While store dashboards are ubiquitous in retail, today’s store leaders need more than numbers on a screen.
Store managers thrive when they have the relevant data at their fingertips to make decisions quickly without getting bogged down in analysis or data manipulation.
Traditional store dashboards address only the first step in this process—serving up the numbers—yet, they rarely attempt to answer critical business questions including:
- What does this mean for my business?
- What can do I about it?
- What should I do now (what’s my best next action)?
People managers, not data scientists
Your store managers’ time is best spent solving problems, not crunching numbers. However, most retail dashboards require managers to devote multiple hours per week to analyzing and interpreting data.
Whether your team uses a sophisticated business intelligence system or a collection of Excel spreadsheets, chances are good that your store leaders are challenged to find the time to decipher store data to arrive at business insights that drive the business forward. Their skill set and passion lies in managing people and selling product – not in data science.
Making the most of store data
This doesn’t discount the value of store data, however. It’s essential that retailers leverage data to make sound business decisions, particularly in today’s hyper-competitive retail environment.
The key is finding the right retail technology solution that frees up your team’s time and guides them toward the “best next step” on the sales floor.
At the start of every day, each of your store leaders should be able to answer:
- What are the key risks and opportunities to store performance in the next shift?

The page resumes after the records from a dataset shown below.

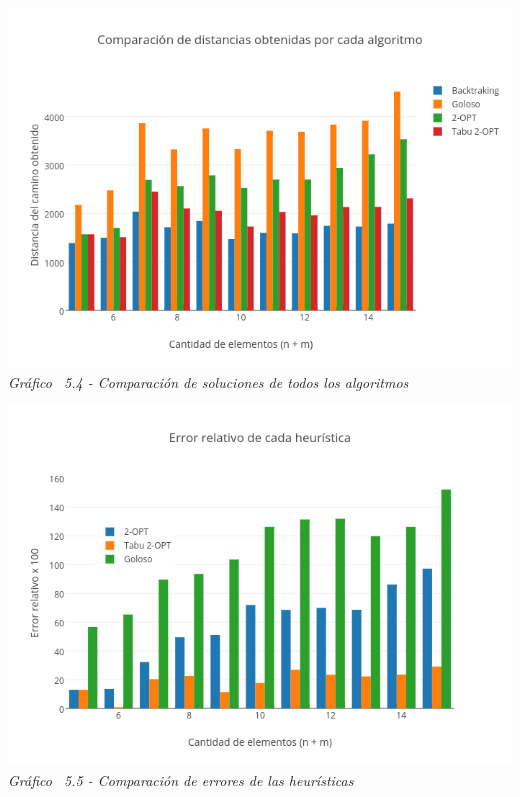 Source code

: \vspace*{0.3cm} \vspace*{0.3cm}
  \begin{center}
 \includegraphics[scale=0.5]{./EJ5/comparativo.png}\\
 {\textit{Gráfico \ 5.4 - Comparaci\'on de soluciones de todos los algoritmos}}
  \end{center}
  \vspace*{0.3cm}
  
  \vspace*{0.3cm} \vspace*{0.3cm}
  \begin{center}
 \includegraphics[scale=0.5]{./EJ5/errorChico.png}\\
 {\textit{Gráfico \ 5.5 - Comparaci\'on de errores de las heurísticas}}
  \end{center}
  \vspace*{0.3cm}
  
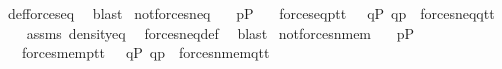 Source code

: \begin{isabellebody}
\ def{\isacharunderscore}{\kern0pt}forces{\isacharunderscore}{\kern0pt}eq\ \isamarkupfalse%
\ blast\isanewline
{}\isamarkupfalse%
%
\endisatagproof
{\isafoldproof}%
%
\isadelimproof
%
\endisadelimproof
%
\isadelimdocument
%
\endisadelimdocument
%
\isatagdocument
%
\isamarkuptrue%
%
\endisatagdocument
{\isafolddocument}%
%
\isadelimdocument
%
\endisadelimdocument
{}\isamarkupfalse%
\ not{\isacharunderscore}{\kern0pt}forces{\isacharunderscore}{\kern0pt}neq{\isacharcolon}{\kern0pt}\isanewline
\ \ \ {\isachardoublequoteopen}p{\isasymin}P{\isachardoublequoteclose}\isanewline
\ \ \ {\isachardoublequoteopen}forces{\isacharunderscore}{\kern0pt}eq{\isacharparenleft}{\kern0pt}p{\isacharcomma}{\kern0pt}t{}{\isacharcomma}{\kern0pt}t{}{\isacharparenright}{\kern0pt}\ {\isasymlongleftrightarrow}\ {\isasymnot}\ {\isacharparenleft}{\kern0pt}{\isasymexists}q{\isasymin}P{\isachardot}{\kern0pt}\ q{\isasympreceq}p\ {\isasymand}\ forces{\isacharunderscore}{\kern0pt}neq{\isacharparenleft}{\kern0pt}q{\isacharcomma}{\kern0pt}t{}{\isacharcomma}{\kern0pt}t{}{\isacharparenright}{\kern0pt}{\isacharparenright}{\kern0pt}{\isachardoublequoteclose}\isanewline
%
\isadelimproof
\ \ %
\endisadelimproof
%
\isatagproof
{}\isamarkupfalse%
\ assms\ density{\isacharunderscore}{\kern0pt}eq\ \isamarkupfalse%
\ forces{\isacharunderscore}{\kern0pt}neq{\isacharunderscore}{\kern0pt}def\ \isamarkupfalse%
\ blast%
\endisatagproof
{\isafoldproof}%
%
\isadelimproof
\isanewline
%
\endisadelimproof
\isanewline
\isanewline
{}\isamarkupfalse%
\ not{\isacharunderscore}{\kern0pt}forces{\isacharunderscore}{\kern0pt}nmem{\isacharcolon}{\kern0pt}\isanewline
\ \ \ {\isachardoublequoteopen}p{\isasymin}P{\isachardoublequoteclose}\isanewline
\ \ \ {\isachardoublequoteopen}forces{\isacharunderscore}{\kern0pt}mem{\isacharparenleft}{\kern0pt}p{\isacharcomma}{\kern0pt}t{}{\isacharcomma}{\kern0pt}t{}{\isacharparenright}{\kern0pt}\ {\isasymlongleftrightarrow}\ {\isasymnot}\ {\isacharparenleft}{\kern0pt}{\isasymexists}q{\isasymin}P{\isachardot}{\kern0pt}\ q{\isasympreceq}p\ {\isasymand}\ forces{\isacharunderscore}{\kern0pt}nmem{\isacharparenleft}{\kern0pt}q{\isacharcomma}{\kern0pt}t{}{\isacharcomma}{\kern0pt}t{}{\isacharparenright}{\kern0pt}{\isacharparenright}{\kern0pt}{\isachardoublequoteclose}\isanewline

\end{isabellebody}
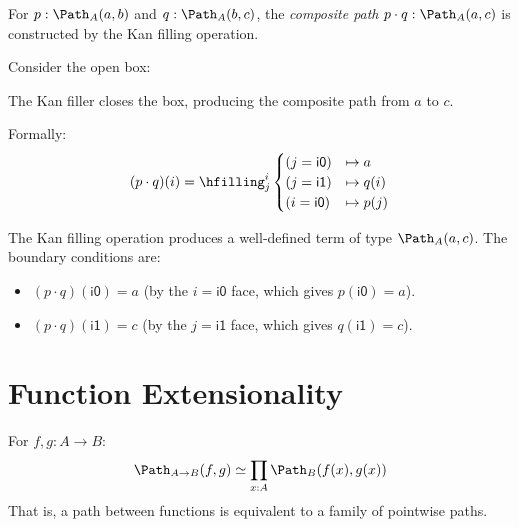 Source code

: \begin{definition}
\label{def:composition}
For $p : \Path_A(a, b)$ and $q : \Path_A(b, c)$, the
\emph{composite path} $p \cdot q : \Path_A(a, c)$ is constructed
by the Kan filling operation.

Consider the open box:
\begin{center}
\end{center}

The Kan filler closes the box, producing the composite path from $a$
to $c$.

Formally:
\[
  (p \cdot q)(i) = \hfilling^i_{j}
    \begin{cases}
      (j = \mathsf{i0}) &\mapsto a \\
      (j = \mathsf{i1}) &\mapsto q(i) \\
      (i = \mathsf{i0}) &\mapsto p(j)
    \end{cases}
\]
\end{definition}

\begin{theorem}
The Kan filling operation produces a well-defined term of type
$\Path_A(a, c)$.  The boundary conditions are:
\begin{itemize}
  \item $(p \cdot q)(\mathsf{i0}) = a$ (by the $i = \mathsf{i0}$
    face, which gives $p(\mathsf{i0}) = a$).
  \item $(p \cdot q)(\mathsf{i1}) = c$ (by the $j = \mathsf{i1}$
    face, which gives $q(\mathsf{i1}) = c$).
\end{itemize}
\end{theorem}

\section{Function Extensionality}

\begin{theorem}
\label{thm:funext}
For $f, g : A \to B$:
\[
  \Path_{A \to B}(f, g) \simeq \prod_{x : A} \Path_B(f(x), g(x))
\]
That is, a path between functions is equivalent to a family of
pointwise paths.
\end{theorem}

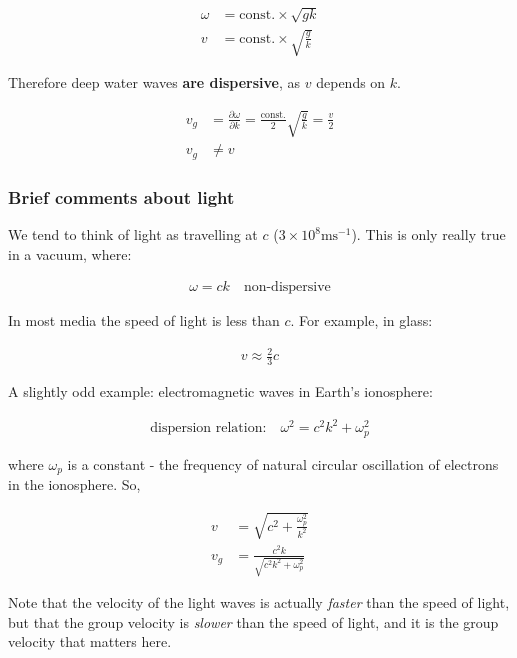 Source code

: \documentclass[10pt,a4paper]{article}
\begin{document}
\begin{align*}
\omega &= \text{const.} \times \sqrt{gk} \\
v &= \text{const.} \times \sqrt{\frac{g}{k}}
\end{align*}

Therefore deep water waves \textbf{are dispersive}, as $v$ depends on $k$.

\begin{align*}
v_g &= \frac{\partial \omega}{\partial k} = \frac{\text{const.}}{2} \sqrt{\frac{g}{k}} = \frac{v}{2} \\
v_g &\neq v
\end{align*}

\subsubsection*{Brief comments about light}

We tend to think of light as travelling at $c$ ($3 \times 10^8 \mathrm{ms^{-1}}$). This is only really true in a vacuum, where:

\begin{align*}
\omega = ck \quad \text{non-dispersive}
\end{align*}

In most media the speed of light is less than $c$. For example, in glass:

\begin{align*}
v \approx \frac{2}{3} c
\end{align*}

A slightly odd example: electromagnetic waves in Earth's ionosphere:

\begin{align*}
\text{dispersion relation:} \quad \omega^2 = c^2 k^2 + \omega_p^2
\end{align*}

where $\omega_p$ is a constant - the frequency of natural circular oscillation of electrons in the ionosphere. So,

\begin{align*}
v &= \sqrt{c^2 + \frac{\omega_p^2}{k^2}} \\
v_g &= \frac{c^2 k}{\sqrt{c^2 k^2 + \omega_p^2}}
\end{align*}

Note that the velocity of the light waves is actually \textit{faster} than the speed of light, but that the group velocity is \textit{slower} than the speed of light, and it is the group velocity that matters here.
\end{document}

- What skills or behaviors do I need to coach my store associates on to improve store performance today?
- When should I assign my most skilled customer-facing associates to the sales floor, based on projected hourly traffic levels?
- When should I schedule non-customer facing tasks so that my store associates can make the most of every in-store interaction while completing our to-do list?

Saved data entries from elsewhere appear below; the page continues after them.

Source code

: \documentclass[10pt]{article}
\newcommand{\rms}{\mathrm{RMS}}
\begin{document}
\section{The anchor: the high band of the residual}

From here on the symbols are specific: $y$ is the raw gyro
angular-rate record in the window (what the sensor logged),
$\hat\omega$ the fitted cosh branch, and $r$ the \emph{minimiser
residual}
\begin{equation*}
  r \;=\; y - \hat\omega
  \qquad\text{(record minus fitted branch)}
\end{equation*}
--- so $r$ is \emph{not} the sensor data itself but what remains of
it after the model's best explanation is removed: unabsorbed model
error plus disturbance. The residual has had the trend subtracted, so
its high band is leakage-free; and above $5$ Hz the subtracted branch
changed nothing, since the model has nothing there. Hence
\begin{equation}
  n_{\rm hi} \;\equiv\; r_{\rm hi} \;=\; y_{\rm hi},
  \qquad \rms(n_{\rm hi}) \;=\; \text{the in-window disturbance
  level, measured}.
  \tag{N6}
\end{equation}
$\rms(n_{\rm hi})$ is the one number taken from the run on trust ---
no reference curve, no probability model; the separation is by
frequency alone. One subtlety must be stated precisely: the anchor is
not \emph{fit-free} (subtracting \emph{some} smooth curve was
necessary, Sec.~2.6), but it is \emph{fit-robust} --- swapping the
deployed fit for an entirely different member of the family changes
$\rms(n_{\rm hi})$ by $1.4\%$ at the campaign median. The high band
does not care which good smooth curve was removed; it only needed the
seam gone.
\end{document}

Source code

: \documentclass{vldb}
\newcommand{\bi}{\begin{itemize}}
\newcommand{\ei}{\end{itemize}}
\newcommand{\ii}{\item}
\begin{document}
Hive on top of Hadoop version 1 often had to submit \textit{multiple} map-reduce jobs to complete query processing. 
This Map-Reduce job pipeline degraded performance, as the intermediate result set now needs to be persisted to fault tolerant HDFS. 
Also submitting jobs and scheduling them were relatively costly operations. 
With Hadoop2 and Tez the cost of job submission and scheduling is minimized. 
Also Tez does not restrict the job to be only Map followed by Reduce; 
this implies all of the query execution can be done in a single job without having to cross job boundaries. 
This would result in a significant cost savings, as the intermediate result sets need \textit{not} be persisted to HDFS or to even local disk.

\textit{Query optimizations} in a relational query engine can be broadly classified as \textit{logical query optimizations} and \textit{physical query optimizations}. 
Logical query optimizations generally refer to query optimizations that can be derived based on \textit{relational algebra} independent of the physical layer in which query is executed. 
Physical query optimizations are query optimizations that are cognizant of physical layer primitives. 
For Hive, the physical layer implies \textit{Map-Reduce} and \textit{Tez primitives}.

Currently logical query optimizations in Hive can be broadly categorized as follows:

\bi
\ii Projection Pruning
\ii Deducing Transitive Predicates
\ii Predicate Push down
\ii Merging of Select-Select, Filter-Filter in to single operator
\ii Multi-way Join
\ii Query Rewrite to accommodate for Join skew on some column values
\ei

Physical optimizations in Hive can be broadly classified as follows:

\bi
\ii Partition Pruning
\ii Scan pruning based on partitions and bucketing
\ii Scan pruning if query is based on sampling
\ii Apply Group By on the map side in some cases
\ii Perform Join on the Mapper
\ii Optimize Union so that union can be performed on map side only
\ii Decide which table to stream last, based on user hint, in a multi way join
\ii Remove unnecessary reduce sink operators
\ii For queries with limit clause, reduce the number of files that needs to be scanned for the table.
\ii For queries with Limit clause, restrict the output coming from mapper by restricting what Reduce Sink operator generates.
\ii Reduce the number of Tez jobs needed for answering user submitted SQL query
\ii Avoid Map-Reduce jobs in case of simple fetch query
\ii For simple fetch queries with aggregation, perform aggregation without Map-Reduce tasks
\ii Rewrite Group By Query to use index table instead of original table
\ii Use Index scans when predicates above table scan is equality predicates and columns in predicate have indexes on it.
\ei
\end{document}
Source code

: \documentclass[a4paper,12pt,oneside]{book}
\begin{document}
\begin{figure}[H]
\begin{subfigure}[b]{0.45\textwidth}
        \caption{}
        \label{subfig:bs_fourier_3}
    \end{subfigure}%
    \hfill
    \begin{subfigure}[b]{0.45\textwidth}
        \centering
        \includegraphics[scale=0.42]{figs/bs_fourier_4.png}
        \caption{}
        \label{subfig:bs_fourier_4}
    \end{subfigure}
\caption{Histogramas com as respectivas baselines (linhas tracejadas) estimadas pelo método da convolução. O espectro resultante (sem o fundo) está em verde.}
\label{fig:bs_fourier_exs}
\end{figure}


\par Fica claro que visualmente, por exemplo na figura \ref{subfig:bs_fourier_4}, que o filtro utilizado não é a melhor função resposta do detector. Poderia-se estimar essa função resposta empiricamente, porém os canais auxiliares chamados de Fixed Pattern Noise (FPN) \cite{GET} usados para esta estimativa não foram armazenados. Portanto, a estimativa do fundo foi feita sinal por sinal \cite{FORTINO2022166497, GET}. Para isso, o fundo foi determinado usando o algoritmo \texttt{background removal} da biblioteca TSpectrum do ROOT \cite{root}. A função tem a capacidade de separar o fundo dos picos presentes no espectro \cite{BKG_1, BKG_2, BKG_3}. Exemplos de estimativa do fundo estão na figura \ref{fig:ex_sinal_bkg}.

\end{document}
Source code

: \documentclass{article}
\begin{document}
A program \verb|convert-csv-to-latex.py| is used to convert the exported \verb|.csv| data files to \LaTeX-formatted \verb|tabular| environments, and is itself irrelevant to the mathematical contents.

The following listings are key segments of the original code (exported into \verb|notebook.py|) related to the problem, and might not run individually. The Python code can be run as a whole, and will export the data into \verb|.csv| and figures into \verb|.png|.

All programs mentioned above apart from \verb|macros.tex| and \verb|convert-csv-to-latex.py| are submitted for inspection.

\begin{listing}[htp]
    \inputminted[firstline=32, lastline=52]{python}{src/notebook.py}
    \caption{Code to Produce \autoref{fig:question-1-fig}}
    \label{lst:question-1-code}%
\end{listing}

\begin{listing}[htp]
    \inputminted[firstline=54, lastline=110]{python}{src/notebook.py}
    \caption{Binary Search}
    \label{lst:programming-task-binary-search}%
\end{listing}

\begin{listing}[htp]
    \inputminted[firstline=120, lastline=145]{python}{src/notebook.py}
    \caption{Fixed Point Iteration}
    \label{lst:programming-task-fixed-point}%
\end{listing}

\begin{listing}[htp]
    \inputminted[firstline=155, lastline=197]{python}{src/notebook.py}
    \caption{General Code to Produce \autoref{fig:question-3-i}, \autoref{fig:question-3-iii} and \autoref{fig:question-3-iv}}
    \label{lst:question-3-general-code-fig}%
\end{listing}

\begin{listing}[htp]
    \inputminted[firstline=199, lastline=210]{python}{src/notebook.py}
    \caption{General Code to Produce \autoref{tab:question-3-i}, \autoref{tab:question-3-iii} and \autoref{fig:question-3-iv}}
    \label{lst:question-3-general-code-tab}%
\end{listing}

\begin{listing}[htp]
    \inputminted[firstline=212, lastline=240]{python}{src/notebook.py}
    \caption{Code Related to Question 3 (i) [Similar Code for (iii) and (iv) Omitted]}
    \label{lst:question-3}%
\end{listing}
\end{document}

A speedometer versus a GPS
The right store management technology solution goes beyond dashboards.
Dashboards are essentially a speedometer, informing managers of the basics of “how much” (average order size) and “how many” (number of transactions, number of store visits).
More powerful store day management solutions, on the other hand, resemble Waze (or GPS) for store leaders, addressing the underlying questions that drive the business:
- Where do I need to go? What are my goals for today and how does that stack up against my performance this week or this month?
- What’s the best route to get there? Using the performance levers that are within my control as a store leader (increasing conversion, upselling and cross-selling, etc.) how can I increase my chances of making my sales plan today?
- What obstacles might I encounter on my route and how can I avoid them? How can I meet my goals while taking into account factors outside of my control such as lower traffic or an inexperienced associate team? What can I do to compensate, such as shifting assignments, providing real-time training via self-service 3-minute skills videos, etc.?
Store leaders can realize significantly more value from robust tools that pair the functionality of a dashboard with a smart recommendation engine, on-demand skills videos, and easy-to-use frameworks for all levels of the organization. When stores can leverage the full potential of their store data to drive performance, the impact on store performance—and customer experience—is profound.